FIG. 3 and FIG. 4 show different embodiments of the invention, wherein the tip parts 36, 36a are separately made, as by casting, and then bonded to the blade end 21a21b, as by liquid phase diffusion bonding or brazing. The casting may be the same or a similar superalloy to that of the substrate.
However, even though the sheath is thin, the trailing edge of many blades is very narrow and the presence of the sheath in such regions subtracts too much from the quantity of abrasive material which can be present there, and thus from its wear resistance. Thus, the sheath may be made thinner at the trailing edge than at the leading edge.
A blade tip like that shown from the top view in FIG. 5 may also be constructed. The sheath 28a is only present around the abrasive material 22a at the leading edge end 24a and not at the trialing edge end 26a. How this part is made is illustrated by FIG. 6-8. FIG. 6 shows in top view the separate cast part 38 (referred to as a "boat" casting) as it rests on the airfoil of the blade, shown in phantom by line 40. The interior cavity 42 of the boat is irregular. Although still approximately the shape of the airfoil, the width of the boat concavity is greater at the trailing edge than at the leading edge, compared to the projection of the airfoil.
The concavity of the boat is filled with abrasive tip material; the boat is bonded to the airfoil; and, it is then machined so that the peripheral dimensions are extensions of the airfoil surface 40, to give the structure shown in FIG. 5. FIG. 7 and 8 illustrate by cross section how the machining away of the overhanging parts of the blade provides the desired configuration.
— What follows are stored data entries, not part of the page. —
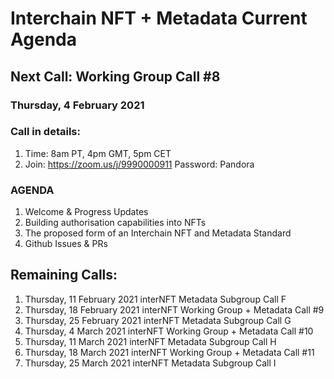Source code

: # Interchain NFT + Metadata Current Agenda

## Next Call: Working Group Call #8
### Thursday, 4 February 2021
### Call in details: 
  1. Time: 8am PT, 4pm GMT, 5pm CET
  2. Join: https://zoom.us/j/9990000911 Password: Pandora   
### AGENDA
1. Welcome & Progress Updates
2. Building authorisation capabilities into NFTs
3. The proposed form of an Interchain NFT and Metadata Standard
4. Github Issues & PRs

## Remaining Calls: 
   1. Thursday, 11 February 2021 interNFT Metadata Subgroup Call F
   2. Thursday, 18 February 2021 interNFT Working Group + Metadata Call #9
   3. Thursday, 25 February 2021 interNFT Metadata Subgroup Call G
   4. Thursday, 4 March 2021 interNFT Working Group + Metadata Call #10
   5. Thursday, 11 March 2021 interNFT Metadata Subgroup Call H
   6. Thursday, 18 March 2021 interNFT Working Group + Metadata Call #11
   7. Thursday, 25 March 2021 interNFT Metadata Subgroup Call I 
         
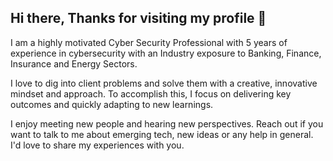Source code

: ## Hi there, Thanks for visiting my profile 👋

I am a highly motivated Cyber Security Professional with 5 years of experience in cybersecurity with an Industry exposure to Banking, Finance, Insurance and Energy Sectors.

I love to dig into client problems and solve them with a creative, innovative mindset and approach. To accomplish this, I focus on delivering key outcomes and quickly adapting to new learnings.

I enjoy meeting new people and hearing new perspectives. Reach out if you want to talk to me about emerging tech, new ideas or any help in general. I'd love to share my experiences with you.

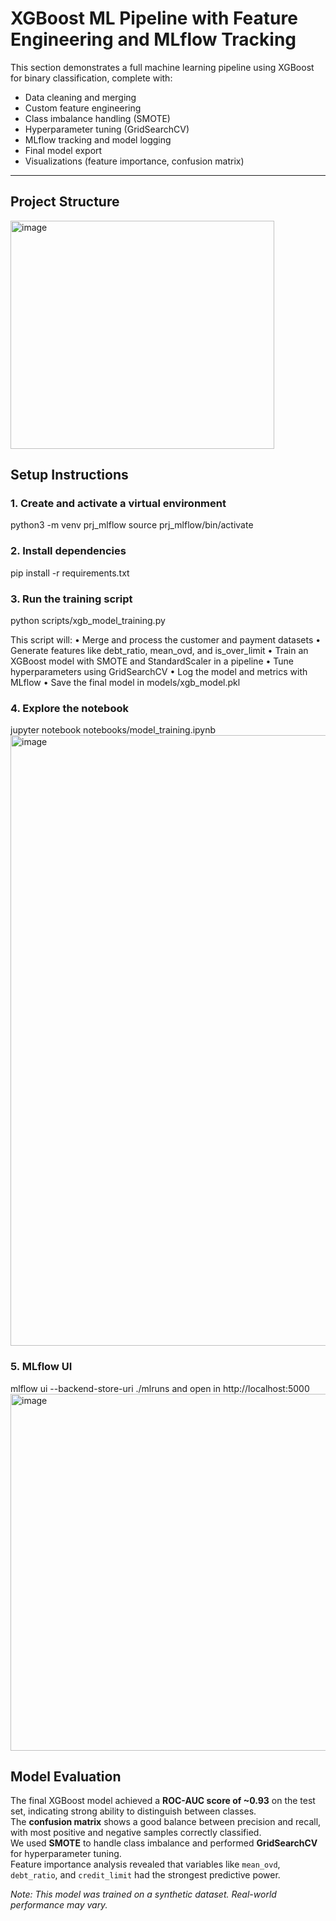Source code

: # XGBoost ML Pipeline with Feature Engineering and MLflow Tracking

This section demonstrates a full machine learning pipeline using XGBoost for binary classification, complete with:

- Data cleaning and merging
- Custom feature engineering
- Class imbalance handling (SMOTE)
- Hyperparameter tuning (GridSearchCV)
- MLflow tracking and model logging
- Final model export
- Visualizations (feature importance, confusion matrix)

---

## Project Structure

<img width="422" height="365" alt="image" src="https://github.com/user-attachments/assets/03a6bfc3-b73a-4dcf-80c8-872cd39772b4" />


## Setup Instructions

### 1. Create and activate a virtual environment

python3 -m venv prj_mlflow
source prj_mlflow/bin/activate

### 2. Install dependencies
pip install -r requirements.txt

### 3. Run the training script
python scripts/xgb_model_training.py

This script will:
	•	Merge and process the customer and payment datasets
	•	Generate features like debt_ratio, mean_ovd, and is_over_limit
	•	Train an XGBoost model with SMOTE and StandardScaler in a pipeline
	•	Tune hyperparameters using GridSearchCV
	•	Log the model and metrics with MLflow
	•	Save the final model in models/xgb_model.pkl

### 4. Explore the notebook

jupyter notebook notebooks/model_training.ipynb
<img width="1167" height="977" alt="image" src="https://github.com/user-attachments/assets/9069392a-b2f3-4699-8bd0-eb8b1ec7068a" />

### 5. MLflow UI

mlflow ui --backend-store-uri ./mlruns and open in http://localhost:5000
<img width="1913" height="571" alt="image" src="https://github.com/user-attachments/assets/9f093306-ab63-4660-819d-ff33714e67ce" />

## Model Evaluation

The final XGBoost model achieved a **ROC-AUC score of ~0.93** on the test set, indicating strong ability to distinguish between classes.  
The **confusion matrix** shows a good balance between precision and recall, with most positive and negative samples correctly classified.  
We used **SMOTE** to handle class imbalance and performed **GridSearchCV** for hyperparameter tuning.  
Feature importance analysis revealed that variables like `mean_ovd`, `debt_ratio`, and `credit_limit` had the strongest predictive power.

*Note: This model was trained on a synthetic dataset. Real-world performance may vary.*

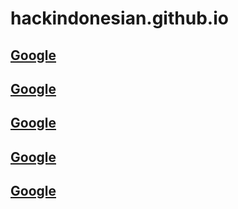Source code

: # hackindonesian.github.io

## <a href="https://www.google.com/" target="_blank">Google</a>
## <a href="https://www.google.com/" target="_blank">Google</a>
## <a href="https://www.google.com/" target="_blank">Google</a>
## <a href="https://www.google.com/" target="_blank">Google</a>
## <a href="https://www.google.com/" target="_blank">Google</a>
The part just described can also be made by having the boat portion an integral part of the orignal casting.
Of course, the aspect of the invention just described can be fabricated by making the structure prior to machining integral with the casting, rather than a separate boat casting. The choice of approach will be dictated by manufacturing factors.
Generally, the invention involves the use of an abrasive material having a metal matrix selected from the superalloy group based on nickel, cobalt, iron or mixtures thereof. Preferably the superalloy will contain a reactive metal selected from the group consisting of essentially Y, Hf, Ti, Mo, Mn and mixtures thereof, to improve adherence of the matrix to the substrate and ceramic. Also, it is often preferred that there be a melting point depressant and bonding aid such as S, P, B or C. The ceramic particulate will be a refractory material, usually composed of an oxide, carbide, nitride or combinations thereof. Preferably the ceramic will be a material selected from the group consisting of essentially silicon carbide, silicon nitride, silicon-aluminumoxynitride (SiAlON) and mixtures thereof.
Although this invention has been shown and described with respect to a preferred embodiment, it will be understood by those skilled in the art that various changes in the form and detail thereof may be made without departing from the spirit and scope of the claimed invention.